The remaining two grunts circled me, their heavy boots splattering the mud. They didn't attack immediately. They pivoted, flanking me from opposite sides, cutting off any escape route.
The one on the left tilted his brass mask. The riveted slit faced me, and from behind it, a muffled, static-laced voice rasped through the copper pins.
"You... possess remarkable data. Your kinetic output is unstable, but your sequence... it is unbound."
The one on the right dragged his Odic wrench through the mud, leaving a glowing green furrow. "The flesh is weak, brother. But his circuit... it sings a chaotic frequency. The Apostle would wish to study such an anomaly."
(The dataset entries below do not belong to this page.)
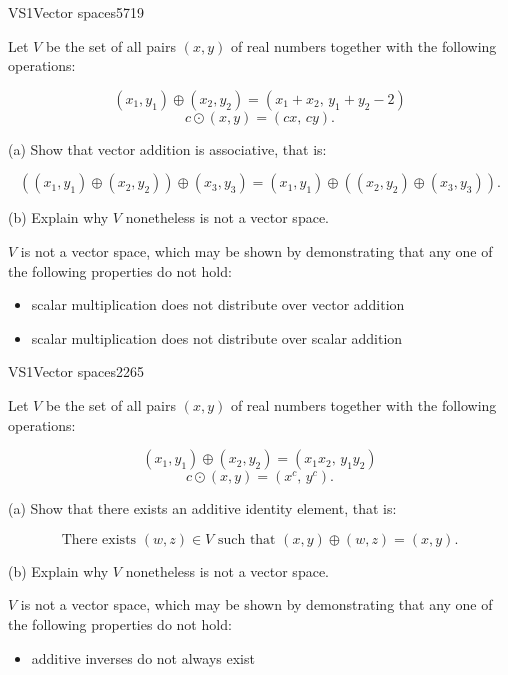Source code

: \begin{exercise}{VS1}{Vector spaces}{5719} 
\begin{exerciseStatement} 

 Let \(V\) be the set of all pairs \((x,y)\) of real numbers together with the following operations: 

 \[(x_1,y_1)\oplus (x_2,y_2)=\left(x_{1} + x_{2},\,y_{1} + y_{2} - 2\right)\]\[c \odot (x,y) =\left(c x,\,c y\right).\] 

 (a) Show that vector addition is associative, that is: 

 \[
      \left((x_1,y_1)\oplus(x_2,y_2)\right)\oplus(x_3,y_3)=(x_1,y_1)\oplus\left((x_2,y_2)\oplus(x_3,y_3)\right).
    \] 

 (b) Explain why \(V\) nonetheless is not a vector space. 

 \end{exerciseStatement}
 \begin{exerciseAnswer} 

 \(V\) is not a vector space, which may be shown by demonstrating that any one of the following properties do not hold: 

 

\begin{itemize}
\item scalar multiplication does not distribute over vector addition
\item scalar multiplication does not distribute over scalar addition
\end{itemize}

     \end{exerciseAnswer}
 \end{exercise}


\begin{exercise}{VS1}{Vector spaces}{2265} 
\begin{exerciseStatement} 

 Let \(V\) be the set of all pairs \((x,y)\) of real numbers together with the following operations: 

 \[(x_1,y_1)\oplus (x_2,y_2)=\left(x_{1} x_{2},\,y_{1} y_{2}\right)\]\[c \odot (x,y) =\left(x^{c},\,y^{c}\right).\] 

 (a) Show that there exists an additive identity element, that is: 

 \[
      \text{There exists }(w,z)\in V\text{ such that }(x,y)\oplus(w,z)=(x,y).
    \] 

 (b) Explain why \(V\) nonetheless is not a vector space. 

 \end{exerciseStatement}
 \begin{exerciseAnswer} 

 \(V\) is not a vector space, which may be shown by demonstrating that any one of the following properties do not hold: 

 

\begin{itemize}
\item additive inverses do not always exist
\end{itemize}

     \end{exerciseAnswer}
 \end{exercise}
The left grunt stepped closer. His organic hand—the one not grafted to the wrench—reached toward me, palm up, an almost paternal gesture twisted into a mechanical horror. "Abandon the failing meat, wayward soul. Let the Clockwork refine your composition. Join the congregation. We will strip away your pain and replace it with eternal precision."
They're recruiting me. I am being headhunted by a brass death cult in the middle of a nightmare forest while standing over the cooling corpse of their buddy. This is objectively the worst pitch in the history of corporate outreach.
"I'm good," I rasped. My voice sounded like gravel scraping asphalt. "I like my pain exactly where it is."
The right grunt's shoulders shifted, the pneumatic valves hissing. "Then you will be recycled."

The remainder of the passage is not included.